A Grandmother's Grief






I started this blog when it looked like I was about to hit a dry spell work-wise, as a means of evading panic and of focusing on the things that keep my heart beating. That dry spell got rained out, and now the trick is finding time to post. Part of the hold up has been that I've been off on an uber-belated luna de miel with the husband in Mexico. While we were away, a letter came from my 97 and a half year old (Nederlands-sprekende) grandmother, whom I adore and who, if you ask me, is the real writer in the family:
I'm interested in your website. Not that I'll ever use it, but you call it "Thuisgemaakt" [ed. note: this means 'homemade']. How did you pick that? Does that have to do with your beer making? I'm horrified that you are into making it....I'm glad [BrewUnc#1] and [BrewUnc#2] finally gave it up. When [BrewUnc#3] comes next week...I'll have a talk with him too.
Oh, Grandma. The beer making continues. A week or so before our trip, the husband and I went on a brewery tour at Sixpoint Craft Ales in Brooklyn. If I didn't already know the basic process, I would have walked out of there pretty confused--our guide, Shane, was an extremely likable, extremely scattered guy who spent a lot of time wrestling with a dubious looking animal he claimed was an Australian Shepherd--but he did take us up into a rooftop storage silo to sample a bunch of different malts, which was helpful.
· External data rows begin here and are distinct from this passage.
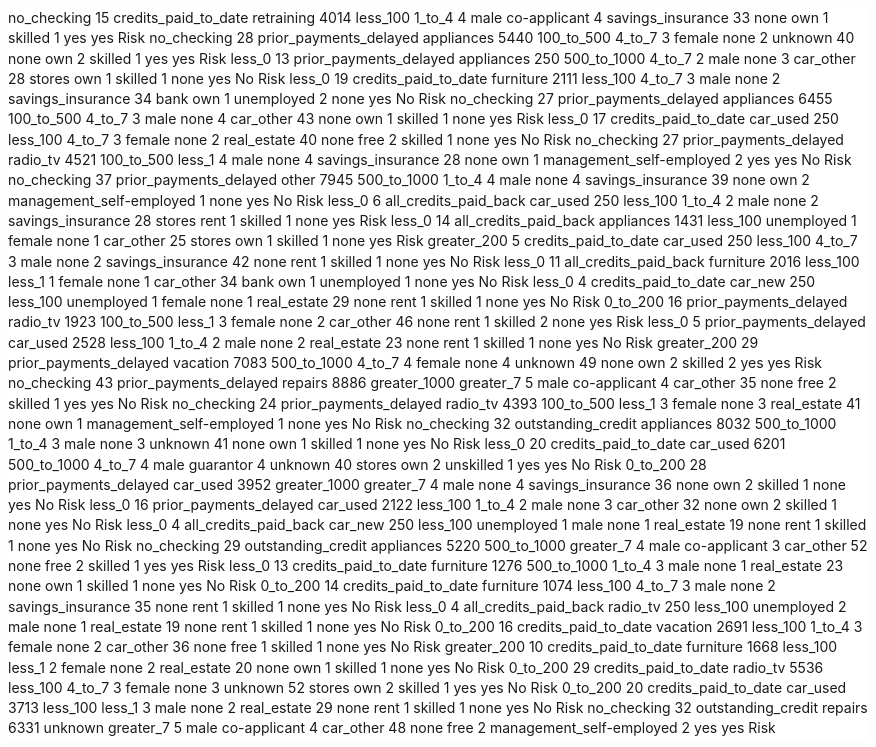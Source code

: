 no_checking	15	credits_paid_to_date	retraining	4014	less_100	1_to_4	4	male	co-applicant	4	savings_insurance	33	none	own	1	skilled	1	yes	yes	Risk
no_checking	28	prior_payments_delayed	appliances	5440	100_to_500	4_to_7	3	female	none	2	unknown	40	none	own	2	skilled	1	yes	yes	Risk
less_0	13	prior_payments_delayed	appliances	250	500_to_1000	4_to_7	2	male	none	3	car_other	28	stores	own	1	skilled	1	none	yes	No Risk
less_0	19	credits_paid_to_date	furniture	2111	less_100	4_to_7	3	male	none	2	savings_insurance	34	bank	own	1	unemployed	2	none	yes	No Risk
no_checking	27	prior_payments_delayed	appliances	6455	100_to_500	4_to_7	3	male	none	4	car_other	43	none	own	1	skilled	1	none	yes	Risk
less_0	17	credits_paid_to_date	car_used	250	less_100	4_to_7	3	female	none	2	real_estate	40	none	free	2	skilled	1	none	yes	No Risk
no_checking	27	prior_payments_delayed	radio_tv	4521	100_to_500	less_1	4	male	none	4	savings_insurance	28	none	own	1	management_self-employed	2	yes	yes	No Risk
no_checking	37	prior_payments_delayed	other	7945	500_to_1000	1_to_4	4	male	none	4	savings_insurance	39	none	own	2	management_self-employed	1	none	yes	No Risk
less_0	6	all_credits_paid_back	car_used	250	less_100	1_to_4	2	male	none	2	savings_insurance	28	stores	rent	1	skilled	1	none	yes	Risk
less_0	14	all_credits_paid_back	appliances	1431	less_100	unemployed	1	female	none	1	car_other	25	stores	own	1	skilled	1	none	yes	Risk
greater_200	5	credits_paid_to_date	car_used	250	less_100	4_to_7	3	male	none	2	savings_insurance	42	none	rent	1	skilled	1	none	yes	No Risk
less_0	11	all_credits_paid_back	furniture	2016	less_100	less_1	1	female	none	1	car_other	34	bank	own	1	unemployed	1	none	yes	No Risk
less_0	4	credits_paid_to_date	car_new	250	less_100	unemployed	1	female	none	1	real_estate	29	none	rent	1	skilled	1	none	yes	No Risk
0_to_200	16	prior_payments_delayed	radio_tv	1923	100_to_500	less_1	3	female	none	2	car_other	46	none	rent	1	skilled	2	none	yes	Risk
less_0	5	prior_payments_delayed	car_used	2528	less_100	1_to_4	2	male	none	2	real_estate	23	none	rent	1	skilled	1	none	yes	No Risk
greater_200	29	prior_payments_delayed	vacation	7083	500_to_1000	4_to_7	4	female	none	4	unknown	49	none	own	2	skilled	2	yes	yes	Risk
no_checking	43	prior_payments_delayed	repairs	8886	greater_1000	greater_7	5	male	co-applicant	4	car_other	35	none	free	2	skilled	1	yes	yes	No Risk
no_checking	24	prior_payments_delayed	radio_tv	4393	100_to_500	less_1	3	female	none	3	real_estate	41	none	own	1	management_self-employed	1	none	yes	No Risk
no_checking	32	outstanding_credit	appliances	8032	500_to_1000	1_to_4	3	male	none	3	unknown	41	none	own	1	skilled	1	none	yes	No Risk
less_0	20	credits_paid_to_date	car_used	6201	500_to_1000	4_to_7	4	male	guarantor	4	unknown	40	stores	own	2	unskilled	1	yes	yes	No Risk
0_to_200	28	prior_payments_delayed	car_used	3952	greater_1000	greater_7	4	male	none	4	savings_insurance	36	none	own	2	skilled	1	none	yes	No Risk
less_0	16	prior_payments_delayed	car_used	2122	less_100	1_to_4	2	male	none	3	car_other	32	none	own	2	skilled	1	none	yes	No Risk
less_0	4	all_credits_paid_back	car_new	250	less_100	unemployed	1	male	none	1	real_estate	19	none	rent	1	skilled	1	none	yes	No Risk
no_checking	29	outstanding_credit	appliances	5220	500_to_1000	greater_7	4	male	co-applicant	3	car_other	52	none	free	2	skilled	1	yes	yes	Risk
less_0	13	credits_paid_to_date	furniture	1276	500_to_1000	1_to_4	3	male	none	1	real_estate	23	none	own	1	skilled	1	none	yes	No Risk
0_to_200	14	credits_paid_to_date	furniture	1074	less_100	4_to_7	3	male	none	2	savings_insurance	35	none	rent	1	skilled	1	none	yes	No Risk
less_0	4	all_credits_paid_back	radio_tv	250	less_100	unemployed	2	male	none	1	real_estate	19	none	rent	1	skilled	1	none	yes	No Risk
0_to_200	16	credits_paid_to_date	vacation	2691	less_100	1_to_4	3	female	none	2	car_other	36	none	free	1	skilled	1	none	yes	No Risk
greater_200	10	credits_paid_to_date	furniture	1668	less_100	less_1	2	female	none	2	real_estate	20	none	own	1	skilled	1	none	yes	No Risk
0_to_200	29	credits_paid_to_date	radio_tv	5536	less_100	4_to_7	3	female	none	3	unknown	52	stores	own	2	skilled	1	yes	yes	No Risk
0_to_200	20	credits_paid_to_date	car_used	3713	less_100	less_1	3	male	none	2	real_estate	29	none	rent	1	skilled	1	none	yes	No Risk
no_checking	32	outstanding_credit	repairs	6331	unknown	greater_7	5	male	co-applicant	4	car_other	48	none	free	2	management_self-employed	2	yes	yes	Risk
Unless you really don't drink the stuff, you're probably aware that barley is far and away the foundational beer-making grain within the Western brewing tradition. Malted barley is simply barley that has been moistened and allowed to begin to germinate to tap the rich sugar stores that are within each seed. Before the hull cracks and any sprout emerges, though, the water is drained away and the malted barley is dried, often in the presence of heat. Some temperatures produce just a nice, toasty flavor and warm color; if you pop a few of these seeds in your mouth they taste and crunch a lot like Grape Nuts. To get a darker beer, though, you really have to caramelize those sugars. Seeds of crystal malt, for instance, a key ingredient in black beers, are like sooty little diamonds--but they taste like the sweet crust of creme brulee, not charcoal. These got the husband hankering for something dark, so he suggested I mix up a nice German Bock next, which I did. It fermented while we were away, and last night I kegged it. Attached are pictures of this siphoning process, as well as an important reminder for anyone tempted to ignore the little ones while brewing.

You can see from the side of the fermenter that there's a lot of sediment involved, mostly spent yeast at this point. To get a clearer beer and eliminate that telltale homebrewer's silt, many people siphon the beer off of the sludge and into a second fermenting bucket halfway through the fermentation stage. Then they do it again at kegging time, leaving still more sediment behind. I don't understand this, anymore than I ever understood my friend Carmen's reluctance to leave any stray threads or unbound seam allowance that might betray a garment as homemade. (Granted, Carmen is an exceptional seamstress from a long line of exceptional seamstresses, and like these two-staging brewers probably left the ranks of hobbyists before she hit double digits; still and all, like any other mere mortal I enjoy claiming kudos where kudos are due.)

The upshot is that both of my finished batches have been pretty cloudy so far. The one on the left is the Belgian Dubbel; it's been really fizzy from the beginning and is increasingly so as we near the bottom of the keg. I'd been monkeying around with the CO2 feed in the back of the bar and otherwise jostling the kegs as I hooked up Batch 2 (the IPA) on the right, such that the first post-homecoming glass was almost totally opaque and really pretty disgusting. That made me a little more careful to keep the siphon well clear of the bottom as I kegged the Bock. Then, once I'd finished that, I just barely restrained myself from reaching into the bucket with both hands and smearing the sludge over my face and hair. It is so lush and abundant (and of course yeasty smelling) that it has to be good for you. I'd probably wind up with thick, curly black hair if I was consistent about it. And then life would be sweet.

OK, one last note on the kegging process. Before you set the closed keg aside to age, you first hook it up to the CO2 line. There's a little pressure release valve on the top of the keg which you pull after a minute, repeating this process several times to make sure you've expelled all the oxygen that any intrepid little bacteria that may have made it into the brew need to survive. (Botulism is an anaerobic pathogen, but I'm told I'll live longer if I try to avoid this kind of thinking.) We just got back from Mexico, you remember, so what I thought of this time as I pulled the release and the pressurized air squealed out of the keg was nothing less than my favorite sound: you might be curled up on the couch with a book, or strolling around a sultry square at dusk when a passing camote vendor--selling a freshly steamed kind of sweet potato--pulls a similar kind of release, and the whole cart whistles like a train. And then I defy you not to come running.